Remember, for example, when a town hall attendee famously told his congressman to “keep your government hands off my Medicare”? Apparently that bewilderingly blinkered sentiment is hardly unique.
Mr. Bartlett produces the following chart, from a recent paper by the Cornell political scientist Suzanne Mettler, showing how many recipients of government benefits somehow don’t believe they’ve received any benefits:
Percentage of Program Beneficiaries Who Report They “Have Not Used a Government Social Program” | |
Program | “No, Have Not Used a
Government Social Program” |
529 or Coverdell | 64.3 |
Home Mortgage Interest Deduction | 60.0 |
Hope or Lifetime Learning Tax Credit | 59.6 |
Student Loans | 53.3 |
Child and Dependent Care Tax Credit | 51.7 |
Earned Income Tax Credit | 47.1 |
Social Security—Retirement & Survivors | 44.1 |
Pell Grants | 43.1 |
Unemployment Insurance | 43.0 |
Veterans Benefits (other than G.I. Bill) | 41.7 |
G.I. Bill | 40.3 |
Medicare | 39.8 |
Head Start | 37.2 |
Social Security Disability | 28.7 |
Supplemental Security Income | 28.2 |
Medicaid | 27.8 |
Welfare/Public Assistance | 27.4 |
Government Subsidized Housing | 27.4 |
Food Stamps | 25.4 |
Source: Suzanne Mettler, “Reconstituting the Submerged State: The Challenge of Social Policy Reform in the Obama Era,” Perspectives on Politics (September 2010): 809. |
Pretty amazing, right?
As Mr.
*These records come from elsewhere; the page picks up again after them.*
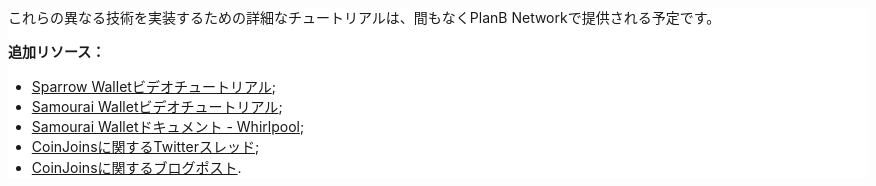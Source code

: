 これらの異なる技術を実装するための詳細なチュートリアルは、間もなくPlanB Networkで提供される予定です。

**追加リソース：**
- [Sparrow Walletビデオチュートリアル](https://planb.network/tutorials/wallet/sparrow);
- [Samourai Walletビデオチュートリアル](https://planb.network/tutorials/wallet/samourai);
- [Samourai Walletドキュメント - Whirlpool](https://docs.samourai.io/whirlpool/basic-concepts);
- [CoinJoinsに関するTwitterスレッド](https://twitter.com/SamouraiWallet/status/1489220847336308739);
- [CoinJoinsに関するブログポスト](https://www.pandul.fr/post/comprendre-et-utiliser-le-coinjoin-sur-bitcoin).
Bartlett notes, this kind of willful ignorance — and the political momentum for government spending cuts that it enables — can’t last forever:
No doubt, many of these people will very quickly find out who they are as soon as lobbyists start fighting the proposed cuts. Advertising, news stories, congressional testimony, and analyses from trade associations and think tanks will all be mobilized to identify, precisely, who will lose from the Republican meat ax and to make their views known. We could soon have a reverse Tea Party of laid off government workers, farmers and who knows how many other people irate at losing government benefits or government services such as post offices that will probably have to be closed.